We are constantly processing the continuous stream of experience that happens in life, placing similar information into different “episodes” so that we can store them efficiently in memory. Transitioning into new contexts or situations can lead to uncertainty, like walking out of a building or changing conversation partners at a party, for example. Therefore, we are generally more vigilant during these times, paying more attention to what is new and having better memory for individual items. On the other hand, within an episode, we are better at remembering relationships between different items and the order of information, such as the numbers of the rooms we pass in a hallway or the order of topics in a conversation.
Most of the above examples involve external cues to signal the boundaries between adjacent events. But we also have an inner life, and we can transition between states of mind just as easily as we walk through doors or change conversation partners. In particular, we often transition between different emotional states over time. This week in Nature Communications, McClay and colleagues used music to induce different emotional states and show how fluctuations in these emotional states affect memory formation.
How did they do it?
The authors hired trained film score composers to create emotional musical pieces (choosing from joyous, calm, sad, and anxious), with each piece having three distinct sections with different emotions. These pieces were meant to induce a range of emotions according to the circumplex model of emotion, which holds that emotions can be defined along two main dimensions: arousal and valence. Arousal refers to the energy level of an emotion: high-energy emotions include joy and anxiousness, while low-energy emotions include sadness and calm. Valence refers to the positive or negative quality of an emotion: positive valence emotions include happiness and calm, while negative valence emotions include anxiousness and sadness.
Participants first listened to the pieces in the background while trying to memorize a series of neutral images. At test time, they were presented with two objects and asked which one came first, and also how far apart the objects were in time. Finally, the participants were asked to rate the emotions they felt during the musical pieces using an “Emotional Compass”, a circle that captures a wide range of emotional valence and arousal levels. Participants rated their felt emotions in real-time, moving the mouse around on the Compass while re-listening to the musical pieces. In this way, the authors could extract measures of both the valence and the arousal levels participants experienced at each point in time and could then relate this to their memory performance. They also had a separate group of participants identify musical transitions, where the pitch or complexity changed significantly, so they could factor out the influence of these external sensory boundaries in their analyses.
What did they find?
When two images were separated by a significant emotional transition, people experienced “time dilation” – in other words, they judged the images to be further apart in time than they actually were. Participants also had worse memory for the order of those images. Images that were shown at a boundary transition were better preserved in long-term memory overall (this was tested one day later). These effects are typical of the memory effects seen in previous studies, showing that our experience can be segmented according to our internal states just as much as our external context.

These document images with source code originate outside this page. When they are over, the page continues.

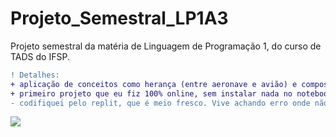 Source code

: # Projeto_Semestral_LP1A3

Projeto semestral da matéria de Linguagem de Programação 1, do curso de TADS do IFSP.
```diff
! Detalhes:
+ aplicação de conceitos como herança (entre aeronave e avião) e composição (entre avião e passageiro, voo e avião)
+ primeiro projeto que eu fiz 100% online, sem instalar nada no notebook
- codifiquei pelo replit, que é meio fresco. Vive achando erro onde não tem.
```
<img src="https://th.bing.com/th/id/R.d48e903c497eb1b225d4c735f90e14e4?rik=cvC87YhJt%2b2UtA&riu=http%3a%2f%2fwww.resilienciamag.com%2fcontent%2fuploads%2f2017%2f10%2f1126.jpg&ehk=IW2L5%2bnBpD7mOuCNUXgB1IvFTZAF18CkftqGSMaiP%2fY%3d&risl=&pid=ImgRaw&r=0">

On the other hand, a large shift towards more positive emotions led to item pairs being judged as closer in time (i.e., “time compression”) and people remembered the order of those images better. High-arousal positive emotions also boosted long-term memory for accompanying items: participants could better identify which items were presented as well as when those items were encountered during the sequence. These findings indicate that positive emotions can help to fuse things together in memory, while either being in or shifting towards more negative emotional contexts may instead contribute to memory segmentation and worse memory for timing.
What's the impact?
This work shows that internal emotional states, especially emotional valence, can separate events in memory just like external changes in place and time. It also demonstrates that music is a useful tool for studying emotion in a continuous context in a realistic and reliable way.